_What to produce_
All of the data below should come back exactly as written, minus its images.

[Stored data entries]
-- Opening Marker --
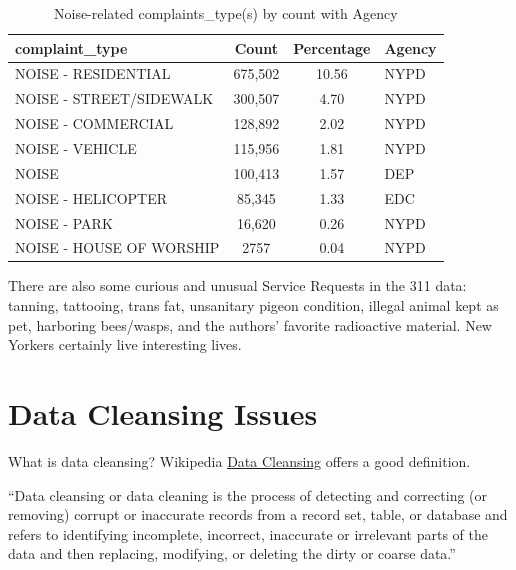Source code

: \documentclass[12pt, titlepage]{article}
\begin{document}
\begin{table}[H]
    \centering
    \footnotesize
    \begin{tabular}{lS[table-format=7]S[table-format=2.2]l} %
        \toprule
        \textbf{complaint\_type} & \textbf{Count} & \textbf{Percentage} & \textbf{Agency} \\ 
        \midrule
        NOISE - RESIDENTIAL        & 675,502 & 10.56 & NYPD  \\ 
        NOISE - STREET/SIDEWALK    & 300,507 &  4.70 & NYPD  \\ 
        NOISE - COMMERCIAL         & 128,892 &  2.02 & NYPD  \\ 
        NOISE - VEHICLE            & 115,956 &  1.81 & NYPD  \\ 
        NOISE                      & 100,413 &  1.57 & DEP   \\ 
        NOISE - HELICOPTER         &  85,345 &  1.33 & EDC   \\ 
        NOISE - PARK               &  16,620 &  0.26 & NYPD  \\ 
        NOISE - HOUSE OF WORSHIP   &   2757 &  0.04 & NYPD  \\ 
        \bottomrule
    \end{tabular}
    \caption{Noise-related complaints\_type(s) by count with Agency}
    \label{tab:noisecomplaints}
\end{table}

There are also some curious and unusual Service Requests in the 311 data: 
tanning, tattooing, trans fat, unsanitary pigeon condition, illegal animal kept as pet, harboring bees/wasps, and the authors' favorite
radioactive material. New Yorkers certainly live interesting lives. 



\section{Data Cleansing Issues} \label{sec:issues}

What is data cleansing?  Wikipedia \href{https://en.wikipedia.org/wiki/Data_cleansing}{Data Cleansing} offers a good definition. 

``Data cleansing or data cleaning is the process of detecting and correcting (or removing) corrupt or inaccurate records from a record set, 
table, or database and refers to identifying incomplete, incorrect, inaccurate or irrelevant parts of the data 
and then replacing, modifying, or deleting the dirty or coarse data.''
\end{document}
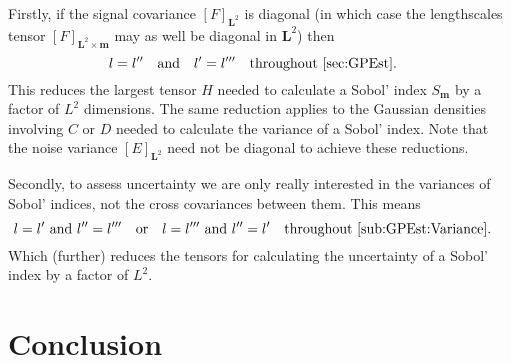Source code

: \documentclass[preprint,12pt]{elsarticle}
\newcommand*{\M}[1]{\ensuremath{#1}\xspace}
\newcommand*{\x}{\times}
\newcommand*{\mi}[1]{\mathbf{#1}}
\newcommand*{\te}[2][]{\left\lbrack{#2}\right\rbrack_{#1}}
\newcommand{\T}[1]{\text{#1}}
\newcommand*{\QT}[2][]{\M{\quad\T{#2}\ifthenelse{\equal{#1}{}}{\quad}{#1}}}
\begin{document}
        Firstly, if the signal covariance $\te[\mi{L}^{2}]{F}$ is diagonal (in which case the lengthscales tensor $\te[\mi{L}^{2}\x\mi{m}]{F}$ may as well be diagonal in $\mi{L}^{2}$) then
        \begin{equation*}
            l = l^{\prime\prime} \QT{and} l^{\prime} = l^{\prime\prime\prime} \QT{throughout \cref{sec:GPEst}.}   
        \end{equation*}
        This reduces the largest tensor $H$ needed to calculate a Sobol' index $S_{\mi{m}}$ by a factor of $L^{2}$ dimensions. The same reduction applies to the Gaussian densities involving $C$ or $D$ needed to calculate the variance of a Sobol' index. Note that the noise variance $\te[\mi{L}^{2}]{E}$ need not be diagonal to achieve these reductions.

        Secondly, to assess uncertainty we are only really interested in the variances of Sobol' indices, not the cross covariances between them. This means
        \begin{equation*}
            l = l^{\prime} \T{ and } l^{\prime\prime} = l^{\prime\prime\prime} \QT{or} 
            l = l^{\prime\prime\prime} \T{ and } l^{\prime\prime} = l^{\prime} \QT{throughout \cref{sub:GPEst:Variance}.}   
        \end{equation*}
        Which (further) reduces the tensors for calculating the uncertainty of a Sobol' index by a factor of $L^{2}$.


\section{Conclusion}\label{sec:Conc}




 

\end{document}
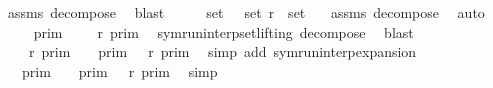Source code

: \begin{isabellebody}
\ assms\ decompose\ \isamarkupfalse%
\ blast\isanewline
\ \ \isamarkupfalse%
\ \isamarkupfalse%
\ {\isacartoucheopen}{\isacharparenleft}set\ {\isasymGamma}{\isacharparenright}\ {\isasymunion}\ {\isacharparenleft}set\ {\isasymGamma}\isactrlsub r{\isacharparenright}\ {\isacharequal}\ set\ {\isasymGamma}{\isacharprime}{\isacartoucheclose}\ \isamarkupfalse%
\ assms\ decompose\ \isamarkupfalse%
\ auto\isanewline
\ \ \isamarkupfalse%
\ \isamarkupfalse%
\ {\isacartoucheopen}{\isasymlbrakk}{\isasymlbrakk}\ {\isasymGamma}{\isacharprime}\ {\isasymrbrakk}{\isasymrbrakk}\isactrlsub p\isactrlsub r\isactrlsub i\isactrlsub m\ {\isacharequal}\ {\isasymlbrakk}{\isasymlbrakk}\ {\isasymGamma}\ {\isacharat}\ {\isasymGamma}\isactrlsub r\ {\isasymrbrakk}{\isasymrbrakk}\isactrlsub p\isactrlsub r\isactrlsub i\isactrlsub m{\isacartoucheclose}\ \isamarkupfalse%
\ symrun{\isacharunderscore}interp{\isacharunderscore}set{\isacharunderscore}lifting\ decompose\ \isamarkupfalse%
\ blast\isanewline
\ \ \isamarkupfalse%
\ \isamarkupfalse%
\ {\isacartoucheopen}{\isasymlbrakk}{\isasymlbrakk}\ {\isasymGamma}\ {\isacharat}\ {\isasymGamma}\isactrlsub r\ {\isasymrbrakk}{\isasymrbrakk}\isactrlsub p\isactrlsub r\isactrlsub i\isactrlsub m\ {\isacharequal}\ {\isasymlbrakk}{\isasymlbrakk}\ {\isasymGamma}\ {\isasymrbrakk}{\isasymrbrakk}\isactrlsub p\isactrlsub r\isactrlsub i\isactrlsub m\ {\isasyminter}\ {\isasymlbrakk}{\isasymlbrakk}\ {\isasymGamma}\isactrlsub r\ {\isasymrbrakk}{\isasymrbrakk}\isactrlsub p\isactrlsub r\isactrlsub i\isactrlsub m{\isacartoucheclose}\ \isamarkupfalse%
\ {\isacharparenleft}simp\ add{\isacharcolon}\ symrun{\isacharunderscore}interp{\isacharunderscore}expansion{\isacharparenright}\isanewline
\ \ \isamarkupfalse%
\ \isamarkupfalse%
\ {\isacartoucheopen}{\isasymlbrakk}{\isasymlbrakk}\ {\isasymGamma}\ {\isasymrbrakk}{\isasymrbrakk}\isactrlsub p\isactrlsub r\isactrlsub i\isactrlsub m\ {\isasymsupseteq}\ {\isasymlbrakk}{\isasymlbrakk}\ {\isasymGamma}\ {\isasymrbrakk}{\isasymrbrakk}\isactrlsub p\isactrlsub r\isactrlsub i\isactrlsub m\ {\isasyminter}\ {\isasymlbrakk}{\isasymlbrakk}\ {\isasymGamma}\isactrlsub r\ {\isasymrbrakk}{\isasymrbrakk}\isactrlsub p\isactrlsub r\isactrlsub i\isactrlsub m{\isacartoucheclose}\ \isamarkupfalse%
\ simp\isanewline
\ \ \isamarkupfalse%
\ \isamarkupfalse%

\end{isabellebody}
-- Closing Marker --
_Result below_
Source code

: \documentclass[12pt, titlepage]{article}
\begin{document}
\begin{table}[H]
    \centering
    \footnotesize
    \begin{tabular}{lS[table-format=7]S[table-format=2.2]l} %
        \toprule
        \textbf{complaint\_type} & \textbf{Count} & \textbf{Percentage} & \textbf{Agency} \\ 
        \midrule
        NOISE - RESIDENTIAL        & 675,502 & 10.56 & NYPD  \\ 
        NOISE - STREET/SIDEWALK    & 300,507 &  4.70 & NYPD  \\ 
        NOISE - COMMERCIAL         & 128,892 &  2.02 & NYPD  \\ 
        NOISE - VEHICLE            & 115,956 &  1.81 & NYPD  \\ 
        NOISE                      & 100,413 &  1.57 & DEP   \\ 
        NOISE - HELICOPTER         &  85,345 &  1.33 & EDC   \\ 
        NOISE - PARK               &  16,620 &  0.26 & NYPD  \\ 
        NOISE - HOUSE OF WORSHIP   &   2757 &  0.04 & NYPD  \\ 
        \bottomrule
    \end{tabular}
    \caption{Noise-related complaints\_type(s) by count with Agency}
    \label{tab:noisecomplaints}
\end{table}

There are also some curious and unusual Service Requests in the 311 data: 
tanning, tattooing, trans fat, unsanitary pigeon condition, illegal animal kept as pet, harboring bees/wasps, and the authors' favorite
radioactive material. New Yorkers certainly live interesting lives. 



\section{Data Cleansing Issues} \label{sec:issues}

What is data cleansing?  Wikipedia \href{https://en.wikipedia.org/wiki/Data_cleansing}{Data Cleansing} offers a good definition. 

``Data cleansing or data cleaning is the process of detecting and correcting (or removing) corrupt or inaccurate records from a record set, 
table, or database and refers to identifying incomplete, incorrect, inaccurate or irrelevant parts of the data 
and then replacing, modifying, or deleting the dirty or coarse data.''
\end{document}
Source code

: \documentclass[preprint,12pt]{elsarticle}
\newcommand*{\M}[1]{\ensuremath{#1}\xspace}
\newcommand*{\x}{\times}
\newcommand*{\mi}[1]{\mathbf{#1}}
\newcommand*{\te}[2][]{\left\lbrack{#2}\right\rbrack_{#1}}
\newcommand{\T}[1]{\text{#1}}
\newcommand*{\QT}[2][]{\M{\quad\T{#2}\ifthenelse{\equal{#1}{}}{\quad}{#1}}}
\begin{document}
        Firstly, if the signal covariance $\te[\mi{L}^{2}]{F}$ is diagonal (in which case the lengthscales tensor $\te[\mi{L}^{2}\x\mi{m}]{F}$ may as well be diagonal in $\mi{L}^{2}$) then
        \begin{equation*}
            l = l^{\prime\prime} \QT{and} l^{\prime} = l^{\prime\prime\prime} \QT{throughout \cref{sec:GPEst}.}   
        \end{equation*}
        This reduces the largest tensor $H$ needed to calculate a Sobol' index $S_{\mi{m}}$ by a factor of $L^{2}$ dimensions. The same reduction applies to the Gaussian densities involving $C$ or $D$ needed to calculate the variance of a Sobol' index. Note that the noise variance $\te[\mi{L}^{2}]{E}$ need not be diagonal to achieve these reductions.

        Secondly, to assess uncertainty we are only really interested in the variances of Sobol' indices, not the cross covariances between them. This means
        \begin{equation*}
            l = l^{\prime} \T{ and } l^{\prime\prime} = l^{\prime\prime\prime} \QT{or} 
            l = l^{\prime\prime\prime} \T{ and } l^{\prime\prime} = l^{\prime} \QT{throughout \cref{sub:GPEst:Variance}.}   
        \end{equation*}
        Which (further) reduces the tensors for calculating the uncertainty of a Sobol' index by a factor of $L^{2}$.


\section{Conclusion}\label{sec:Conc}




 

\end{document}
Source code

: \begin{isabellebody}
\ assms\ decompose\ \isamarkupfalse%
\ blast\isanewline
\ \ \isamarkupfalse%
\ \isamarkupfalse%
\ {\isacartoucheopen}{\isacharparenleft}set\ {\isasymGamma}{\isacharparenright}\ {\isasymunion}\ {\isacharparenleft}set\ {\isasymGamma}\isactrlsub r{\isacharparenright}\ {\isacharequal}\ set\ {\isasymGamma}{\isacharprime}{\isacartoucheclose}\ \isamarkupfalse%
\ assms\ decompose\ \isamarkupfalse%
\ auto\isanewline
\ \ \isamarkupfalse%
\ \isamarkupfalse%
\ {\isacartoucheopen}{\isasymlbrakk}{\isasymlbrakk}\ {\isasymGamma}{\isacharprime}\ {\isasymrbrakk}{\isasymrbrakk}\isactrlsub p\isactrlsub r\isactrlsub i\isactrlsub m\ {\isacharequal}\ {\isasymlbrakk}{\isasymlbrakk}\ {\isasymGamma}\ {\isacharat}\ {\isasymGamma}\isactrlsub r\ {\isasymrbrakk}{\isasymrbrakk}\isactrlsub p\isactrlsub r\isactrlsub i\isactrlsub m{\isacartoucheclose}\ \isamarkupfalse%
\ symrun{\isacharunderscore}interp{\isacharunderscore}set{\isacharunderscore}lifting\ decompose\ \isamarkupfalse%
\ blast\isanewline
\ \ \isamarkupfalse%
\ \isamarkupfalse%
\ {\isacartoucheopen}{\isasymlbrakk}{\isasymlbrakk}\ {\isasymGamma}\ {\isacharat}\ {\isasymGamma}\isactrlsub r\ {\isasymrbrakk}{\isasymrbrakk}\isactrlsub p\isactrlsub r\isactrlsub i\isactrlsub m\ {\isacharequal}\ {\isasymlbrakk}{\isasymlbrakk}\ {\isasymGamma}\ {\isasymrbrakk}{\isasymrbrakk}\isactrlsub p\isactrlsub r\isactrlsub i\isactrlsub m\ {\isasyminter}\ {\isasymlbrakk}{\isasymlbrakk}\ {\isasymGamma}\isactrlsub r\ {\isasymrbrakk}{\isasymrbrakk}\isactrlsub p\isactrlsub r\isactrlsub i\isactrlsub m{\isacartoucheclose}\ \isamarkupfalse%
\ {\isacharparenleft}simp\ add{\isacharcolon}\ symrun{\isacharunderscore}interp{\isacharunderscore}expansion{\isacharparenright}\isanewline
\ \ \isamarkupfalse%
\ \isamarkupfalse%
\ {\isacartoucheopen}{\isasymlbrakk}{\isasymlbrakk}\ {\isasymGamma}\ {\isasymrbrakk}{\isasymrbrakk}\isactrlsub p\isactrlsub r\isactrlsub i\isactrlsub m\ {\isasymsupseteq}\ {\isasymlbrakk}{\isasymlbrakk}\ {\isasymGamma}\ {\isasymrbrakk}{\isasymrbrakk}\isactrlsub p\isactrlsub r\isactrlsub i\isactrlsub m\ {\isasyminter}\ {\isasymlbrakk}{\isasymlbrakk}\ {\isasymGamma}\isactrlsub r\ {\isasymrbrakk}{\isasymrbrakk}\isactrlsub p\isactrlsub r\isactrlsub i\isactrlsub m{\isacartoucheclose}\ \isamarkupfalse%
\ simp\isanewline
\ \ \isamarkupfalse%
\ \isamarkupfalse%

\end{isabellebody}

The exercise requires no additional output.